Emily Thomson is spot on in her statement that “audiences [are] challenged to test their ideas about the distinction between music and noise.” Although within that Antheil also showed his audiences that the void that is created by lack of melodic flow and instead made into an atonal mess, it filled with pictures that don’t otherwise need to be shown through dance or on a screen. The audience already pictures a fire truck or ambulance when they hear the sirens or can visualize a clock when they hear the tic-tock. He, I would hope, is trying to prove the point that although something may be considered “noise” that it still can be composed in a way to wake the senses and open up a spectrum of visual art.
I would argue with Thomson on one point and that is that one does not necessarily have to be a “perceptive listener” to hear or understand what Antheil is attempting to do with his music. The disturbances in his music, his use of sirens, birds, or other things that are considered “noise” is used as a way to disrupt the listener. Like cleansing the pallet, the listeners take in this disruption and are forced to think about what constitutes music. How exactly can we find musicality in our surroundings, what kind of sounds are music and why was it made that way? In the same why that English literature has its “cannon authors” and that in turn has been questioned over the years, Antheil did the same thing in questioning what exactly can be used as an instrument.

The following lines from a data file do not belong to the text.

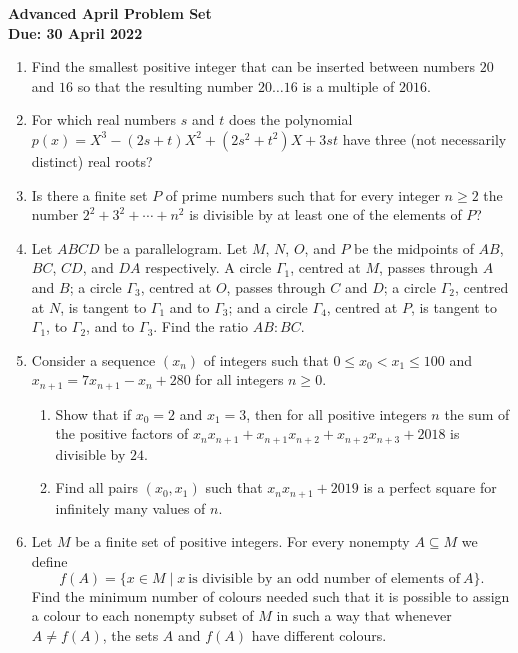 \documentclass{article}
\begin{document}
\thispagestyle{empty}

\begin{center}
  \textbf{\Large Advanced April Problem Set}
  \\ \vspace{1em}
  \textbf{\large Due: 30 April 2022}
\end{center}

\bigskip

\begin{enumerate}[itemsep=12pt]

\item %
Find the smallest positive integer that can be inserted between numbers $20$ and $16$ so that the resulting number $20 \dots 16$ is a multiple of $2016$.


\item %
For which real numbers $s$ and $t$ does the polynomial $p(x) = X^3 -(2s+t)X^2 +(2s^2+t^2)X +3st$ have three (not necessarily distinct) real roots?


\item %
Is there a finite set $P$ of prime numbers such that for every integer $n \geq 2$ the number $2^2 +3^2 +\dotsb +n^2$ is divisible by at least one of the elements of $P$?


\item %
Let $ABCD$ be a parallelogram.
Let $M$, $N$, $O$, and $P$ be the midpoints of $AB$, $BC$, $CD$, and $DA$ respectively.
A circle $\Gamma_1$, centred at $M$, passes through $A$ and $B$; a circle $\Gamma_3$, centred at $O$, passes through $C$ and $D$; a circle $\Gamma_2$, centred at $N$, is tangent to $\Gamma_1$ and to $\Gamma_3$; and a circle $\Gamma_4$, centred at $P$, is tangent to $\Gamma_1$, to $\Gamma_2$, and to $\Gamma_3$.
Find the ratio $AB:BC$.


\item %
Consider a sequence $(x_n)$ of integers such that $0 \leq x_0 < x_1 \leq 100$ and $x_{n+1} = 7x_{n+1} -x_n +280$ for all integers $n \geq 0$.
\begin{enumerate}
	\item Show that if $x_0 = 2$ and $x_1 = 3$, then for all positive integers $n$ the sum of the positive factors of $x_n x_{n+1} +x_{n+1}x_{n+2} +x_{n+2}x_{n+3} +2018$ is divisible by $24$.
	\item Find all pairs $(x_0,x_1)$ such that $x_n x_{n+1} +2019$ is a perfect square for infinitely many values of $n$.
\end{enumerate}


\item %
Let $M$ be a finite set of positive integers.
For every nonempty $A \subseteq M$ we define
\[ f(A) = \{x \in M \mid x \ \text{is divisible by an odd number of elements of} \ A\}. \]
Find the minimum number of colours needed such that it is possible to assign a colour to each nonempty subset of $M$ in such a way that whenever $A \neq f(A)$, the sets $A$ and $f(A)$ have different colours.

\end{enumerate}
\end{document}
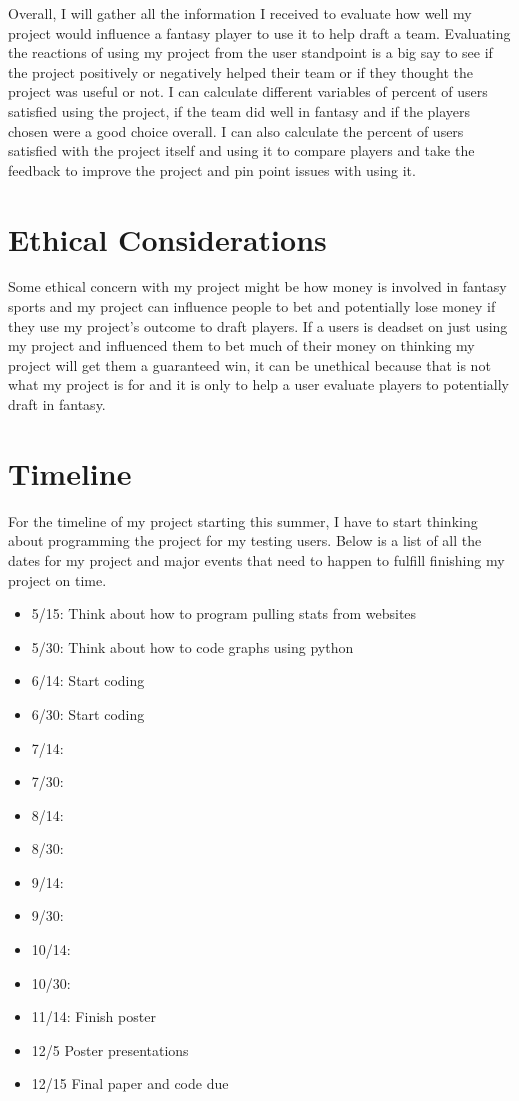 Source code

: \documentclass[10pt,twocolumn]{article}
\begin{document}
Overall, I will gather all the information I received to evaluate how well my project would influence a fantasy player to use it to help draft a team. Evaluating the reactions of using my project from the user standpoint is a big say to see if the project positively or negatively helped their team or if they thought the project was useful or not. I can calculate different variables of percent of users satisfied using the project, if the team did well in fantasy and if the players chosen were a good choice overall. I can also calculate the percent of users satisfied with the project itself and using it to compare players and take the feedback to improve the project and pin point issues with using it. 

\section{Ethical Considerations}
Some ethical concern with my project might be how money is involved in fantasy sports and my project can influence people to bet and potentially lose money if they use my project's outcome to draft players. If a users is deadset on just using my project and influenced them to bet much of their money on thinking my project will get them a guaranteed win, it can be unethical because that is not what my project is for and it is only to help a user evaluate players to potentially draft in fantasy.  


\section{Timeline}
For the timeline of my project starting this summer, I have to start thinking about programming the project for my testing users. Below is a list of all the dates for my project and major events that need to happen to fulfill finishing my project on time. 

\begin{itemize}
    \item 5/15: Think about how to program pulling stats from websites
    \item 5/30: Think about how to code graphs using python
    \item 6/14: Start coding
    \item 6/30: Start coding
    \item 7/14: 
    \item 7/30:
    \item 8/14: 
    \item 8/30: 
    \item 9/14:
    \item 9/30:
    \item 10/14:
    \item 10/30:
    \item 11/14: Finish poster
    \item 12/5 Poster presentations
    \item 12/15 Final paper and code due
\end{itemize}


\printbibliography 
\end{document}
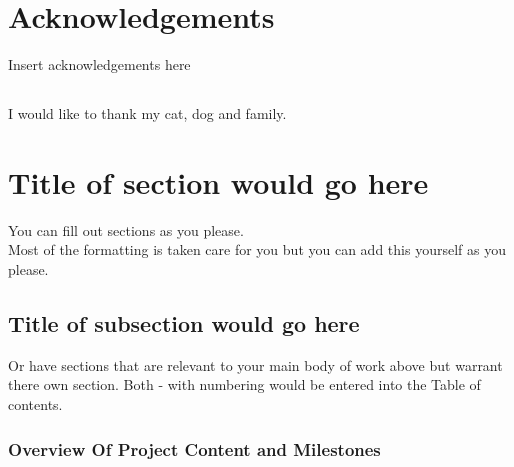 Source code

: \documentclass[12pt,a4paper]{article}
\begin{document}


\pagebreak

\pagebreak

\begin{abstract}
\end{abstract}
\pagebreak

\tableofcontents %
\newpage

\listoftables
\newpage

\listoffigures
\newpage

\section*{Acknowledgements}
Insert acknowledgements here
\subsection*{}
	I would like to thank my cat, dog and family.
\newpage


\section{Title of section would go here}
You can fill out sections as you please. \\ %

Most of the formatting is taken care for you but you can add this yourself as you please.

\subsection{Title of subsection would go here}
Or have sections that are relevant to your main body of work above but warrant there own section. Both - with numbering would be entered into the Table of contents.


 \subsubsection{Overview Of Project Content and Milestones}
\end{document}
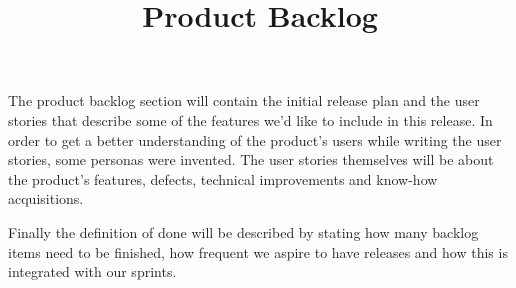 \documentclass{article}
\begin{document}
\title{Product Backlog}
\date{}
\maketitle

The product backlog section will contain the initial release plan and the user stories that describe some of the features we'd like to include in this release. In order to get a better understanding of the product's users while writing the user stories, some personas were invented. The user stories themselves will be about the product's features, defects, technical improvements and know-how acquisitions.

Finally the definition of done will be described by stating how many backlog items need to be finished, how frequent we aspire to have releases and how this is integrated with our sprints.
\end{document}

It does not take a “perceptive listener” to hear this rebellion.
As it is said in Modernism and Music, “Now in order to paint musical pictures one must admit right at the outset that the only canvas of music can be time. Music does not exist all at once like a painting but it unrolls itself. […] In other words time is our musical canvas” (71). This idea encompasses a more historical outlook on the idea of music. It makes the idea of “noise” in music more logically placed there than the flowing notes of some other instrument. To think of music as time, and as we live that is how we measure out lives, noise surround our lives every day. The things we become accustomed to, ambient noise, is something that Antheil is trying to bring to the forefront of the listeners mind. Make them more aware of the noise they live in.
Finding new sounds through new instruments reminds me of the “spiral” the Antheil mentions. He and other “acousticians and engineers” attempt to be the pinpoint of that spiral that extends out through all their listeners. We see this point proven when Thomsen says, “When they took those tools out of the laboratory and put them to work in a world filled with sound, they, too, challenged listeners to listen in new ways.” It is true, when one introduces new sounds or music into the general public that they then accept of reject it but either way, those words of those new sounds then spread it out wards just like the spiral. This spiral does not consist of just one pinpoint then but multiple little one, much like a connect the dots. These “tools” then are used in new ways to make music, to contradict what people are used to hearing and to challenge the listener, yet again.
Antheil is considered a modernist artist because of the way that he rebelled against the classical form of music. He did much to challenge not only himself but his listener. He also brought forth the idea that his listener could be a modernist too just by accepting this new form of art. Although most felt that conforming to the label of “modernist” would be the opposite of what they wanted to do by initially rebelling against labels, Antheil truly falls under the spell of this movement. And although at times he loses his reader, he does do one thing correctly, he emphasizes that music is not decidedly just one way or another, but can be considered many things at once. It is all dependant on the listener and the composer.